= Laurie Mayer (songwriter) =

American born composer and songwriter (born 1961)

Laurie Mayer (born 1961) is an American-born songwriter who has spent much of her musical career in the UK. She majored in both music and fine art at the University of California, Los Angeles before relocating to London. She was part of the group Torch Song.

== Career ==
During the 1980s and 1990s, she was part of the group Torch Song. The band released four albums: Wish Thing, Ecstasy, Exhibit A, and Toward the Unknown Region. Together they ran Guerilla Studios, with Rico Conning as the in-house sound engineer. Conning was also a member of the Lines, a UK post-punk band.

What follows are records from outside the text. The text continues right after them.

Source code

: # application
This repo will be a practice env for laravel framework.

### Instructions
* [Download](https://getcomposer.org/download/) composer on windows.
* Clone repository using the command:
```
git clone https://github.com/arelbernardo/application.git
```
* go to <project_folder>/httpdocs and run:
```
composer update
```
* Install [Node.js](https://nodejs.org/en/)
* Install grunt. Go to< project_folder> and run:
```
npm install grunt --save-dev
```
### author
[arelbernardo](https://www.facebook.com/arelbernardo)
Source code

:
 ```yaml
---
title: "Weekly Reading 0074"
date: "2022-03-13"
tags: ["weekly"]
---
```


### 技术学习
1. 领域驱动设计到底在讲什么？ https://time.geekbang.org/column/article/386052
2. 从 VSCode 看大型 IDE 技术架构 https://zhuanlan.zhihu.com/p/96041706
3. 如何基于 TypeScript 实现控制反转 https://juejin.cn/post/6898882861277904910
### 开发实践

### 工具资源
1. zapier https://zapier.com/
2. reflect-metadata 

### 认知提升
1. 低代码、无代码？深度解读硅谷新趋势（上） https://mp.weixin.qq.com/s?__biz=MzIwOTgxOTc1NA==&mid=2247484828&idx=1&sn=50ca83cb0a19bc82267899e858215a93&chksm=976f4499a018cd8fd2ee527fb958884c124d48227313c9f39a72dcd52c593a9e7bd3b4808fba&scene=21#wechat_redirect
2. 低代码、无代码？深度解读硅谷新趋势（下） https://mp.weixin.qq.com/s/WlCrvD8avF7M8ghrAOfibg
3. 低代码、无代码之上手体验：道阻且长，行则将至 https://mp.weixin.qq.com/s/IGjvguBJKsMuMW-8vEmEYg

She worked with Etienne Daho on his albums Pop Satori and Pour nos vies martiennes. During that time, she released an EP, Bright Blue Night. The title track was covered as "Le seul cœur que je brise" by the Daho produced version recorded by Belgian pop artist Lio.

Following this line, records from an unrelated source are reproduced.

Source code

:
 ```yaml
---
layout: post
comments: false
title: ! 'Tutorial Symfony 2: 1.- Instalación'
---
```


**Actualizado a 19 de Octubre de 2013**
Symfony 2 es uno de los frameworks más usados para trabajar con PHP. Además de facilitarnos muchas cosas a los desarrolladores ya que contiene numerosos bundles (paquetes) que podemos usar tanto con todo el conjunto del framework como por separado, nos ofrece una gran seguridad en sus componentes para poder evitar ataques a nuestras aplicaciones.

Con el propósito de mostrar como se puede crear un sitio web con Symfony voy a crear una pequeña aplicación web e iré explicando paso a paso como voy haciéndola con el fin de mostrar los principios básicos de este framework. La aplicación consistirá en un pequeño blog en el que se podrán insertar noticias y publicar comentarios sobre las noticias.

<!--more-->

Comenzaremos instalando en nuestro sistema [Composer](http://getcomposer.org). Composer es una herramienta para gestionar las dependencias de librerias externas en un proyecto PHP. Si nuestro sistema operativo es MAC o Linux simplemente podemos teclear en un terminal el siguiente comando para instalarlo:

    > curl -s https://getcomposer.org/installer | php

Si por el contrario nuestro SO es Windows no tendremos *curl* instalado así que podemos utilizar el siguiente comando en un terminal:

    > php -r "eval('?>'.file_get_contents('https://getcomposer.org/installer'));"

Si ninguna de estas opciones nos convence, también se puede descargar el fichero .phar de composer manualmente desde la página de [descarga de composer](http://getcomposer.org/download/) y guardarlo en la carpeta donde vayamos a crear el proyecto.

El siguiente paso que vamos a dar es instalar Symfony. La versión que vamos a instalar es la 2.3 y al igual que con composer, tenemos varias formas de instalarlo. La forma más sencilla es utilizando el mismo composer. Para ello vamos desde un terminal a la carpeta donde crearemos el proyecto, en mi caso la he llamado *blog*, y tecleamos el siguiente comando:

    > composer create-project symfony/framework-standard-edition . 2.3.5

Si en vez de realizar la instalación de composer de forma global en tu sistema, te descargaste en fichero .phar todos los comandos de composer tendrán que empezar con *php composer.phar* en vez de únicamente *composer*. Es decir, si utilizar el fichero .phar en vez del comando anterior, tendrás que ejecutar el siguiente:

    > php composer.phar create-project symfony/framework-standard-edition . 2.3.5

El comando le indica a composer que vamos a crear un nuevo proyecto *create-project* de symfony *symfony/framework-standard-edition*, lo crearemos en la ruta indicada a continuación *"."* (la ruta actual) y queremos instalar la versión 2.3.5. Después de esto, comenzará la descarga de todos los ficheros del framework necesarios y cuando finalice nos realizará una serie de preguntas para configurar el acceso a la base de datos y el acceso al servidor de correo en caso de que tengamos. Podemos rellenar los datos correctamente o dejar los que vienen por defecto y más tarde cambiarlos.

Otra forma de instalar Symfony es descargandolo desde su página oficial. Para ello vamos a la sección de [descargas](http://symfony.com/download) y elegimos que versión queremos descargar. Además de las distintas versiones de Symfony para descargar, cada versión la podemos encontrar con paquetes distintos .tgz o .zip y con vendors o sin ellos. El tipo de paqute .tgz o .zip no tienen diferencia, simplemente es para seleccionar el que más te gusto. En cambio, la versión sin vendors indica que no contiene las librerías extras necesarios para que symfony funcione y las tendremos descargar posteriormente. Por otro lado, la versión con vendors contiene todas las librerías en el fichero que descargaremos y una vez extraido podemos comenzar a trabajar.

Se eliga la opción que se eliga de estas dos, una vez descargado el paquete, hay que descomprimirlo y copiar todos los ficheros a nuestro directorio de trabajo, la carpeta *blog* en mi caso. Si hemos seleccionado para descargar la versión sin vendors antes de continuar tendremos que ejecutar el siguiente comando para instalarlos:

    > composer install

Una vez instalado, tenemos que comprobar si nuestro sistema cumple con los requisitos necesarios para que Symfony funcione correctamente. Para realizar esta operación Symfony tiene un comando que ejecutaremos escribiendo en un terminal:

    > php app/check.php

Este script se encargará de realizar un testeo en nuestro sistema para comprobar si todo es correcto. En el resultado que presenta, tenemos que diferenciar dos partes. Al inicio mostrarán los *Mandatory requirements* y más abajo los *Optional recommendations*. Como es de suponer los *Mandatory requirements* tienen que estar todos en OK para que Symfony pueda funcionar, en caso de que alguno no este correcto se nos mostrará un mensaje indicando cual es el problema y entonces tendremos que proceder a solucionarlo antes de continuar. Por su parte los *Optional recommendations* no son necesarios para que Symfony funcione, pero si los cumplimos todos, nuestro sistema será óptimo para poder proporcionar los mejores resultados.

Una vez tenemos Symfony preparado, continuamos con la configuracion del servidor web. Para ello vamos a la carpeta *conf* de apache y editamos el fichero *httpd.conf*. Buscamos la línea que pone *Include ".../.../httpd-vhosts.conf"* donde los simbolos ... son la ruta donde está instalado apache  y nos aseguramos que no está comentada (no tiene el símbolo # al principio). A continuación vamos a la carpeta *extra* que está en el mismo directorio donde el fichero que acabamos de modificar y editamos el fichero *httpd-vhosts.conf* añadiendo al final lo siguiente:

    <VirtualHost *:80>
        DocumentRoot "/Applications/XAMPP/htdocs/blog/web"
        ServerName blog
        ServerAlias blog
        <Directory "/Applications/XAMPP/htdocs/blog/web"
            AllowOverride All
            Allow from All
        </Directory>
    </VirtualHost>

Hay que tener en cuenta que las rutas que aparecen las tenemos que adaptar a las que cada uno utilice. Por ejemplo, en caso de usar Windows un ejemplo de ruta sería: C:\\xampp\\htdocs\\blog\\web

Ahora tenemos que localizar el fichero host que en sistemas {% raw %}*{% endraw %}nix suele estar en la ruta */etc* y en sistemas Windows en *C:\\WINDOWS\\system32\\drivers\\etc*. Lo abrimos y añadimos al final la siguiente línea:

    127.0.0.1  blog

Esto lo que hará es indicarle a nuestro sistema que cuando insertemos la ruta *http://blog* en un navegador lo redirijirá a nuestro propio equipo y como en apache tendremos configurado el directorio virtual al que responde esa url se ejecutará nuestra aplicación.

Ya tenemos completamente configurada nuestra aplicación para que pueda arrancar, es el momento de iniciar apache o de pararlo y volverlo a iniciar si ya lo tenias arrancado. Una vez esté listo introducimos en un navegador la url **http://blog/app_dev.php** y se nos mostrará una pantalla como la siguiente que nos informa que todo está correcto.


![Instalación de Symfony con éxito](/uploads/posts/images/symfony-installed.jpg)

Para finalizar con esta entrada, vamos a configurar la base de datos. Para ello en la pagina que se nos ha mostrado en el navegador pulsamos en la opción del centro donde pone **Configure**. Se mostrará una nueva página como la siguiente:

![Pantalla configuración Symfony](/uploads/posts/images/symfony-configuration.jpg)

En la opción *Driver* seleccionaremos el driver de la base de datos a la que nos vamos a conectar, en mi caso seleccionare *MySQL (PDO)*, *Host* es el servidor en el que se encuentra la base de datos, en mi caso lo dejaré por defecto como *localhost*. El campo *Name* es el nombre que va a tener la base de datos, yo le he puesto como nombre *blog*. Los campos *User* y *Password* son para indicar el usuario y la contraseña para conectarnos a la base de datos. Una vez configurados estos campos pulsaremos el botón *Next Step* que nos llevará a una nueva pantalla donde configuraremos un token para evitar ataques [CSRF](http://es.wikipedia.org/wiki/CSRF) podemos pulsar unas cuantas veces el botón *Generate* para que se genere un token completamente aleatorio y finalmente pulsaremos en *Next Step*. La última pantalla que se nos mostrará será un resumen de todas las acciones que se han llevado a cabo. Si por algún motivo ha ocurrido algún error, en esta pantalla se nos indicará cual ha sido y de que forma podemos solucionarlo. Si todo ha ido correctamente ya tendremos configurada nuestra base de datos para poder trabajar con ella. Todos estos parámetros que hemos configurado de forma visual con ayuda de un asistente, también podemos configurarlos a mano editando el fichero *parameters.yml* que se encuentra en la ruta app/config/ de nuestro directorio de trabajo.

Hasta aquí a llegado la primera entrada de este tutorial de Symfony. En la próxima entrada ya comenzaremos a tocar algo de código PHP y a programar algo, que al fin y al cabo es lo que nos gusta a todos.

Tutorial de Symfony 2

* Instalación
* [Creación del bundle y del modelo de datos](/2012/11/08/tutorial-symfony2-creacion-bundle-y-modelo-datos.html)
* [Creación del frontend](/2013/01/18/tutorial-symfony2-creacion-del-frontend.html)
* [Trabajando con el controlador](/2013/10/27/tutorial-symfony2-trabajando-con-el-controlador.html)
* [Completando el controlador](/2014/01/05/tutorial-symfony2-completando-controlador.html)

Mayer released a solo album, Black Lining in 2006, which was co-produced and co-written by Rico Conning.

The song "Falling Free" on Madonna's MDNA album (2012) was co-written by Mayer, Madonna, Joe Henry and Madonna's producer.

In 2009, she co-authored the book The Way We Were California: Nostalgic Images of the Golden State with M.J. Howard.

In 2022, she released a collection of new work, Under Gold Dust and Heat, containing four songs that were co-produced by Rico Conning.